▶ THE PROBLEM
Count every line in the following entries that holds the word "estará". Only the number should be given.

....................

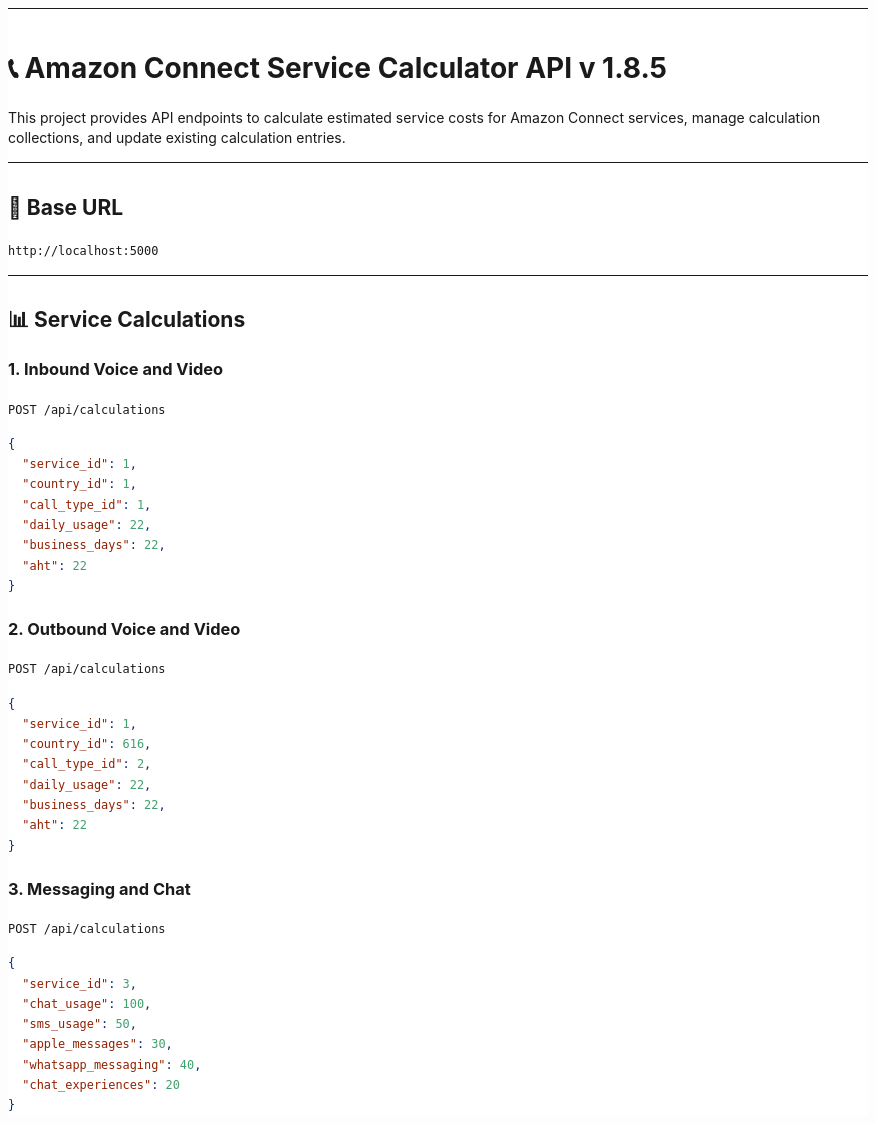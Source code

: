

---

# 📞 Amazon Connect Service Calculator API v 1.8.5

This project provides API endpoints to calculate estimated service costs for Amazon Connect services, manage calculation collections, and update existing calculation entries.

---

## 🔗 Base URL
```
http://localhost:5000
```

---

## 📊 Service Calculations

### 1. Inbound Voice and Video
```http
POST /api/calculations
```
```json
{
  "service_id": 1,
  "country_id": 1,
  "call_type_id": 1,
  "daily_usage": 22,
  "business_days": 22,
  "aht": 22
}
```

### 2. Outbound Voice and Video
```http
POST /api/calculations
```
```json
{
  "service_id": 1,
  "country_id": 616,
  "call_type_id": 2,
  "daily_usage": 22,
  "business_days": 22,
  "aht": 22
}
```

### 3. Messaging and Chat
```http
POST /api/calculations
```
```json
{
  "service_id": 3,
  "chat_usage": 100,
  "sms_usage": 50,
  "apple_messages": 30,
  "whatsapp_messaging": 40,
  "chat_experiences": 20
}
```
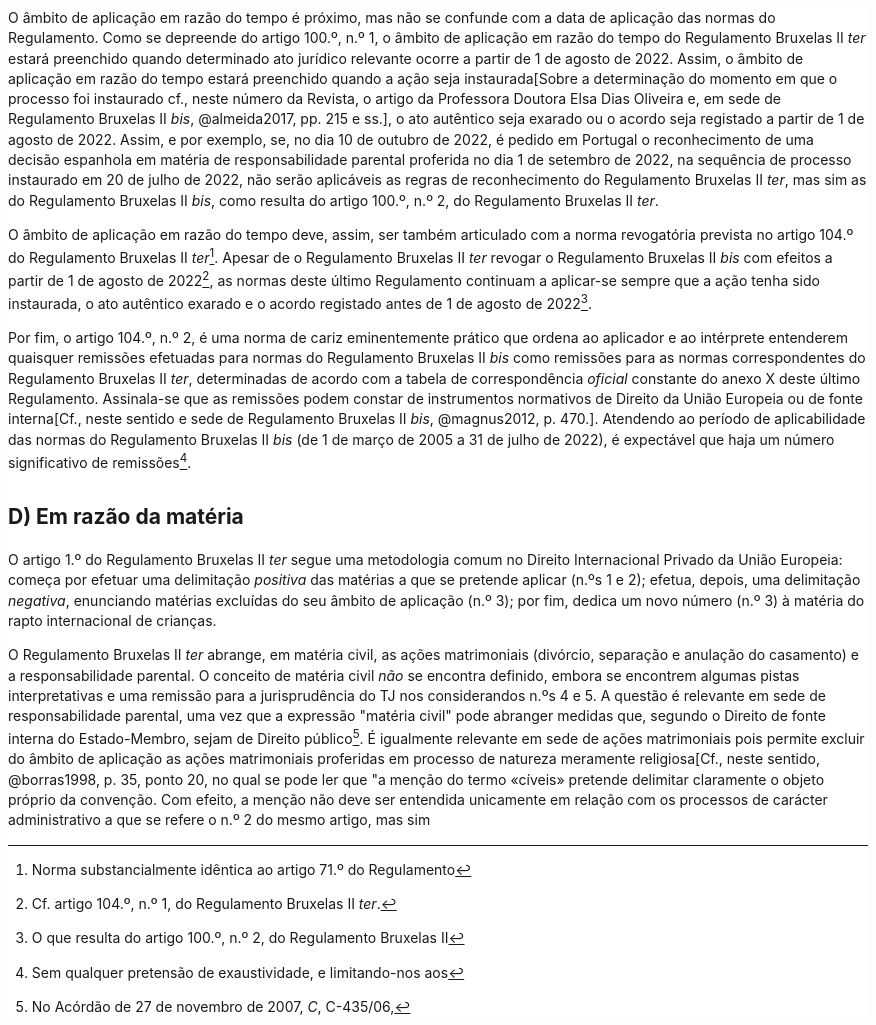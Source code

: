 O âmbito de aplicação em razão do tempo é próximo, mas não se confunde
com a data de aplicação das normas do Regulamento. Como se depreende do
artigo 100.º, n.º 1, o âmbito de aplicação em razão do tempo do
Regulamento Bruxelas II *ter* estará preenchido quando determinado ato
jurídico relevante ocorre a partir de 1 de agosto de 2022. Assim, o
âmbito de aplicação em razão do tempo estará preenchido quando a ação
seja instaurada[Sobre a determinação do momento em que o processo foi
instaurado cf., neste número da Revista, o artigo da Professora Doutora
Elsa Dias Oliveira e, em sede de Regulamento Bruxelas II *bis*,
@almeida2017, pp. 215 e ss.], o ato autêntico seja exarado ou o acordo
seja registado a partir de 1 de agosto de 2022. Assim, e por exemplo,
se, no dia 10 de outubro de 2022, é pedido em Portugal o reconhecimento
de uma decisão espanhola em matéria de responsabilidade parental
proferida no dia 1 de setembro de 2022, na sequência de processo
instaurado em 20 de julho de 2022, não serão aplicáveis as regras de
reconhecimento do Regulamento Bruxelas II *ter*, mas sim as do
Regulamento Bruxelas II *bis*, como resulta do artigo 100.º, n.º 2, do
Regulamento Bruxelas II *ter*.

O âmbito de aplicação em razão do tempo deve, assim, ser também
articulado com a norma revogatória prevista no artigo 104.º do
Regulamento Bruxelas II *ter*[^13]. Apesar de o Regulamento Bruxelas II
*ter* revogar o Regulamento Bruxelas II *bis* com efeitos a partir de 1
de agosto de 2022[^14], as normas deste último Regulamento continuam a
aplicar-se sempre que a ação tenha sido instaurada, o ato autêntico
exarado e o acordo registado antes de 1 de agosto de 2022[^15].

Por fim, o artigo 104.º, n.º 2, é uma norma de cariz eminentemente
prático que ordena ao aplicador e ao intérprete entenderem quaisquer
remissões efetuadas para normas do Regulamento Bruxelas II *bis* como
remissões para as normas correspondentes do Regulamento Bruxelas II
*ter*, determinadas de acordo com a tabela de correspondência *oficial*
constante do anexo X deste último Regulamento. Assinala-se que as
remissões podem constar de instrumentos normativos de Direito da União
Europeia ou de fonte interna[Cf., neste sentido e sede de Regulamento
Bruxelas II *bis*, @magnus2012, p. 470.]. Atendendo ao período de
aplicabilidade das normas do Regulamento Bruxelas II *bis* (de 1 de
março de 2005 a 31 de julho de 2022), é expectável que haja um número
significativo de remissões[^16].

## D) Em razão da matéria

O artigo 1.º do Regulamento Bruxelas II *ter* segue uma metodologia
comum no Direito Internacional Privado da União Europeia: começa por
efetuar uma delimitação *positiva* das matérias a que se pretende
aplicar (n.ºs 1 e 2); efetua, depois, uma delimitação *negativa*,
enunciando matérias excluídas do seu âmbito de aplicação (n.º 3); por
fim, dedica um novo número (n.º 3) à matéria do rapto internacional de
crianças.

O Regulamento Bruxelas II *ter* abrange, em matéria civil, as ações
matrimoniais (divórcio, separação e anulação do casamento) e a
responsabilidade parental. O conceito de matéria civil *não* se encontra
definido, embora se encontrem algumas pistas interpretativas e uma
remissão para a jurisprudência do TJ nos considerandos n.ºs 4 e 5. A
questão é relevante em sede de responsabilidade parental, uma vez que a
expressão \"matéria civil\" pode abranger medidas que, segundo o Direito
de fonte interna do Estado-Membro, sejam de Direito público[^17]. É
igualmente relevante em sede de ações matrimoniais pois permite excluir
do âmbito de aplicação as ações matrimoniais proferidas em processo de
natureza meramente religiosa[Cf., neste sentido, @borras1998, p. 35,
ponto 20, no qual se pode ler que \"a menção do termo «cíveis» pretende
delimitar claramente o objeto próprio da convenção. Com efeito, a menção
não deve ser entendida unicamente em relação com os processos de
carácter administrativo a que se refere o n.º 2 do mesmo artigo, mas sim

[^1]: Regulamento (UE) 2019/1111 do Conselho, de 25 de junho de 2019,
[^2]: Regulamento (CE) n.º 2201/2003 do Conselho, de 27 de Novembro de
[^3]: Considerando n.º 2: \"O presente regulamento estabelece normas de
[^4]: Estabelece o artigo 81.º, n.º 3, do Tratado sobre o Funcionamento
[^5]: Cf. considerando n.º 95.
[^6]: Recorda-se, porém, que o Reino Unido, por via do *brexit*, deixou
[^7]: Cf. considerando n.º 96.
[^8]: Enunciados no Anexo II ao TFUE.
[^9]: A relevância desta análise mais profunda pode ilustrar-se com o
[^10]: A data de produção de efeitos destes três artigos coincide com a
[^11]: Doravante TJ.
[^12]: Cf. considerando n.º 24. O Advogado-Geral Paolo Mengozzi, nas
[^13]: Norma substancialmente idêntica ao artigo 71.º do Regulamento
[^14]: Cf. artigo 104.º, n.º 1, do Regulamento Bruxelas II *ter*.
[^15]: O que resulta do artigo 100.º, n.º 2, do Regulamento Bruxelas II
[^16]: Sem qualquer pretensão de exaustividade, e limitando-nos aos
[^17]: No Acórdão de 27 de novembro de 2007, *C*, C-435/06,
[^18]: Cf. ponto 5.1 do Anexo II e ponto 6.1 do Anexo VII do Regulamento
[^19]: Cf. Anexo I do Regulamento Bruxelas II *bis*.
[^20]: Cf. artigos 64.º e ss. do Regulamento Bruxelas II *ter*.
[^21]: Chama-se, porém, a atenção para o facto de as medidas relativas
[^22]: Cf. considerando n.º 7 do Regulamento Bruxelas II *ter*.
[^23]: Ver Acórdãos do Tribunal de Justiça de 21 de outubro de 2015,
[^24]: Convenção da Haia de 1980 sobre os Aspetos Civis do Rapto
[^25]: Com exceção da Dinamarca.
[^26]: A questão surgiu, inicialmente, com a interpretação dos conceitos
[^27]: As versões inglesa (\"including a decree, order or judgment,
[^28]: Cf., neste sentido, o último período do considerando n.º 9 do
[^29]: Isso mesmo resulta da diferente redação do preceito, que utiliza
[^30]: Cf. artigo 15.º do Regulamento Bruxelas II *ter*.
[^31]: Cf. considerando n.º 15 do Regulamento Bruxelas II *ter* e artigo
[^32]: Cf. Acórdão de 17 de junho de 1999, *Unibank*, C-260/97,
[^33]: Cf. artigos 64.º e ss. do Regulamento Bruxelas II *ter*.
[^34]: O Regulamento Bruxelas I *bis* utiliza a expressão Estado-Membro
[^35]: Apesar de a definição mencionar apenas a execução, como o fazia o
[^36]: Cf. considerando n.º 17 do Regulamento Bruxelas II *ter* e o
[^37]: Cf. artigo 2.º, n.º 7, do Regulamento Bruxelas II *bis*.
[^38]: Cf. Acórdãos do Tribunal de Justiça de 21 de outubro de 2015,
[^39]: Cf., também, o Acórdão de 3 de outubro de 2019, *OF contra PG*,
[^40]: Acórdão de 31 de maio de 2018, *Valcheva*, C-335/17,
[^41]: Foi já questionado, junto do TJ, se seria contrário ao
[^42]: Acórdão de 2 de agosto de 2021, *A contra B*, C-262/21 PPU,
[^43]: Sem qualquer pretensão de exaustividade, cf. Acórdãos de 2 de
[^44]: Acórdão de 25 de novembro de 2021, *IB contra FA*, C-289/20,
[^45]: Cf. Acórdão de 2 de abril de 2009, *A*, C-523/07, EU:C:2009:225,
[^46]: Cf. Acórdãos de 8 de junho de 2017, OL, C‑111/17 PPU,
[^47]: Cf., por exemplo, Acórdão de 25 de novembro de 2021, *IB contra
[^48]: Artigos 3.º, 6.º e 75.º.
[^49]: Artigos 10.º, 12.º, 13.º, 51.º e 59.º.
[^50]: Historicamente, o *domicilie of dependence* era atribuído também
[^51]: Uma intenção de residir num determinado Estado por um período
[^52]: Os artigos 2.º, n.º 3, e 3.º, alínea *b)*, do Regulamento
[^53]: Cf. artigo 2.º, n.º 3, e 6.º, n.º 2, do Regulamento Bruxelas II
[^54]: Regulamento (CE) n.º 1347/2000 do Conselho de 29 de Maio de 2000
[^55]: Convenção relativa à competência, ao reconhecimento e à execução
[^56]: A única diferença de redação diz respeito ao modo como é fixado o
[^57]: Cf. o Acórdão do TJ de 31 de março de 1971, proc. 22/70,
[^58]: As declarações foram publicadas como Anexo IV do Regulamento
[^59]: Cf. artigo 69.º do Regulamento Bruxelas II *ter*.
[^60]: A questão não é muito relevante pois os critérios atributivos de
[^61]: A Convenção do Luxemburgo, de 8 de setembro de 1967, sobre o
[^62]: A Convenção da Haia, de 5 de outubro de 1961, relativa à
[^63]: Veja-se, como exemplo, a Convenção da Haia de 1970. Dos vinte
[^64]: Cf. o artigo 13.º da Convenção do Luxemburgo, de 8 de setembro de
[^65]: Trata-se de um artigo *novo*, pois no Regulamento Bruxelas II
[^66]: Cf. Parecer do TJ de 14 de outubro de 2014, Parecer 1/13,
[^67]: Excluindo a Dinamarca que não participa no Regulamento Bruxelas
[^68]: Cf. artigo 97.º, n.º 1, alínea *b)*, do Regulamento Bruxelas II
[^69]: Cf. artigo 97.º, n.º 1, alínea *a)*, do Regulamento Bruxelas II
[^70]: O que foi expressamente referido pelo legislador no considerando
[^71]: E o Regulamento Bruxelas II *bis*, o Regulamento Bruxelas II e a
[^72]: Veja-se o seguinte exemplo: A., português, e B., espanhola,
[^73]: Este preceito é substancialmente idêntico ao artigo 62.º do
[^74]: Estabelece o artigo 16.º, n.º 1, da Concordata de 2004 que \"As
[^75]: Cf. artigo 99.º, n.º 4, do Regulamento Bruxelas II *ter*.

....................

▶ EXPECTED ANSWER
2